Am Mittwoch, 21. Januar 2009 23:30 schrieb Kellen J. McClain:

> I have a quick question.

>

> Recall that:

> class Monad m where

> (>>=) :: m a -> (a -> m b) -> m b

> ...

>

> and suppose I have a data type Sample:

>

> data Sample a b = ...

>

> how could I define Sample to be an instance of Monad such that:

>

> (>>=) :: Sample a c -> (a -> Sample b c) -> Sample b c

>

> ?

>

> I would like to use a (\a -> ...)-like operator, but for types.

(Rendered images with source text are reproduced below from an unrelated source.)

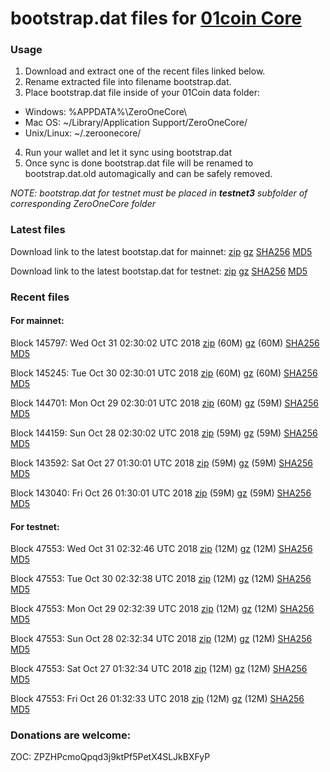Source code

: # bootstrap.dat files for [01coin Core](https://01coin.io)

### Usage

1. Download and extract one of the recent files linked below.
2. Rename extracted file into filename bootstrap.dat.
3. Place bootstrap.dat file inside of your 01Coin data folder:
 - Windows: %APPDATA%\ZeroOneCore\
 - Mac OS: ~/Library/Application Support/ZeroOneCore/
 - Unix/Linux: ~/.zeroonecore/
4. Run your wallet and let it sync using bootstrap.dat
5. Once sync is done bootstrap.dat file will be renamed to bootstrap.dat.old automagically and can be safely removed.

_NOTE: bootstrap.dat for testnet must be placed in **testnet3** subfolder of corresponding ZeroOneCore folder_

### Latest files
Download link to the latest bootstap.dat for mainnet: [zip](https://files.01coin.io/mainnet/bootstrap.dat.zip) [gz](https://files.01coin.io/mainnet/bootstrap.dat.tar.gz) [SHA256](https://files.01coin.io/mainnet/sha256.txt) [MD5](https://files.01coin.io/mainnet/md5.txt)

Download link to the latest bootstap.dat for testnet: [zip](https://files.01coin.io/testnet/bootstrap.dat.zip) [gz](https://files.01coin.io/testnet/bootstrap.dat.tar.gz) [SHA256](https://files.01coin.io/testnet/sha256.txt) [MD5](https://files.01coin.io/testnet/md5.txt)

### Recent files

#### For mainnet:

Block 145797: Wed Oct 31 02:30:02 UTC 2018 [zip](https://files.01coin.io/mainnet/2018-10-31/bootstrap.dat.zip) (60M) [gz](https://files.01coin.io/mainnet/2018-10-31/bootstrap.dat.tar.gz) (60M) [SHA256](https://files.01coin.io/mainnet/2018-10-31/sha256.txt) [MD5](https://files.01coin.io/mainnet/2018-10-31/md5.txt)

Block 145245: Tue Oct 30 02:30:01 UTC 2018 [zip](https://files.01coin.io/mainnet/2018-10-30/bootstrap.dat.zip) (60M) [gz](https://files.01coin.io/mainnet/2018-10-30/bootstrap.dat.tar.gz) (60M) [SHA256](https://files.01coin.io/mainnet/2018-10-30/sha256.txt) [MD5](https://files.01coin.io/mainnet/2018-10-30/md5.txt)

Block 144701: Mon Oct 29 02:30:01 UTC 2018 [zip](https://files.01coin.io/mainnet/2018-10-29/bootstrap.dat.zip) (60M) [gz](https://files.01coin.io/mainnet/2018-10-29/bootstrap.dat.tar.gz) (59M) [SHA256](https://files.01coin.io/mainnet/2018-10-29/sha256.txt) [MD5](https://files.01coin.io/mainnet/2018-10-29/md5.txt)

Block 144159: Sun Oct 28 02:30:02 UTC 2018 [zip](https://files.01coin.io/mainnet/2018-10-28/bootstrap.dat.zip) (59M) [gz](https://files.01coin.io/mainnet/2018-10-28/bootstrap.dat.tar.gz) (59M) [SHA256](https://files.01coin.io/mainnet/2018-10-28/sha256.txt) [MD5](https://files.01coin.io/mainnet/2018-10-28/md5.txt)

Block 143592: Sat Oct 27 01:30:01 UTC 2018 [zip](https://files.01coin.io/mainnet/2018-10-27/bootstrap.dat.zip) (59M) [gz](https://files.01coin.io/mainnet/2018-10-27/bootstrap.dat.tar.gz) (59M) [SHA256](https://files.01coin.io/mainnet/2018-10-27/sha256.txt) [MD5](https://files.01coin.io/mainnet/2018-10-27/md5.txt)

Block 143040: Fri Oct 26 01:30:01 UTC 2018 [zip](https://files.01coin.io/mainnet/2018-10-26/bootstrap.dat.zip) (59M) [gz](https://files.01coin.io/mainnet/2018-10-26/bootstrap.dat.tar.gz) (59M) [SHA256](https://files.01coin.io/mainnet/2018-10-26/sha256.txt) [MD5](https://files.01coin.io/mainnet/2018-10-26/md5.txt)


#### For testnet:

Block 47553: Wed Oct 31 02:32:46 UTC 2018 [zip](https://files.01coin.io/testnet/2018-10-31/bootstrap.dat.zip) (12M) [gz](https://files.01coin.io/testnet/2018-10-31/bootstrap.dat.tar.gz) (12M) [SHA256](https://files.01coin.io/testnet/2018-10-31/sha256.txt) [MD5](https://files.01coin.io/testnet/2018-10-31/md5.txt)

Block 47553: Tue Oct 30 02:32:38 UTC 2018 [zip](https://files.01coin.io/testnet/2018-10-30/bootstrap.dat.zip) (12M) [gz](https://files.01coin.io/testnet/2018-10-30/bootstrap.dat.tar.gz) (12M) [SHA256](https://files.01coin.io/testnet/2018-10-30/sha256.txt) [MD5](https://files.01coin.io/testnet/2018-10-30/md5.txt)

Block 47553: Mon Oct 29 02:32:39 UTC 2018 [zip](https://files.01coin.io/testnet/2018-10-29/bootstrap.dat.zip) (12M) [gz](https://files.01coin.io/testnet/2018-10-29/bootstrap.dat.tar.gz) (12M) [SHA256](https://files.01coin.io/testnet/2018-10-29/sha256.txt) [MD5](https://files.01coin.io/testnet/2018-10-29/md5.txt)

Block 47553: Sun Oct 28 02:32:34 UTC 2018 [zip](https://files.01coin.io/testnet/2018-10-28/bootstrap.dat.zip) (12M) [gz](https://files.01coin.io/testnet/2018-10-28/bootstrap.dat.tar.gz) (12M) [SHA256](https://files.01coin.io/testnet/2018-10-28/sha256.txt) [MD5](https://files.01coin.io/testnet/2018-10-28/md5.txt)

Block 47553: Sat Oct 27 01:32:34 UTC 2018 [zip](https://files.01coin.io/testnet/2018-10-27/bootstrap.dat.zip) (12M) [gz](https://files.01coin.io/testnet/2018-10-27/bootstrap.dat.tar.gz) (12M) [SHA256](https://files.01coin.io/testnet/2018-10-27/sha256.txt) [MD5](https://files.01coin.io/testnet/2018-10-27/md5.txt)

Block 47553: Fri Oct 26 01:32:33 UTC 2018 [zip](https://files.01coin.io/testnet/2018-10-26/bootstrap.dat.zip) (12M) [gz](https://files.01coin.io/testnet/2018-10-26/bootstrap.dat.tar.gz) (12M) [SHA256](https://files.01coin.io/testnet/2018-10-26/sha256.txt) [MD5](https://files.01coin.io/testnet/2018-10-26/md5.txt)


### Donations are welcome:

ZOC: ZPZHPcmoQpqd3j9ktPf5PetX4SLJkBXFyP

> So, something like this:

>

> instance Monad (\a -> Sample a c) where

> (>>=) :: Sample a c -> (a -> Sample b c) -> Sample b c

> a >>= f = ...

>

> but that obviously doesn't work. Alternatively I would

> like to use a type declaration and partially apply it:

>

> type SampleFlip b a = Sample a b

> instance Monad (SampleFlip c) where

> (>>=) :: SampleFlip c a -> (a -> SampleFlip c b) -> SampleFlip c b

>

> which translates to:

>

> (>>=) :: Sample a c -> (a -> Sample b c) -> Sample b c

>

> But this doesn't work either, and ghc extensions don't add this

> functionality. Can I do this in Haskell?

>

I think you can't.

If it's possible, the best option would be to change the order of type

parameters of Sample. If that's not possible, you can define

newtype FSample b a = FS (Sample a b)

and make that an instance of Monad.

Somebody remind me, why does Haskell not have type-lambdas?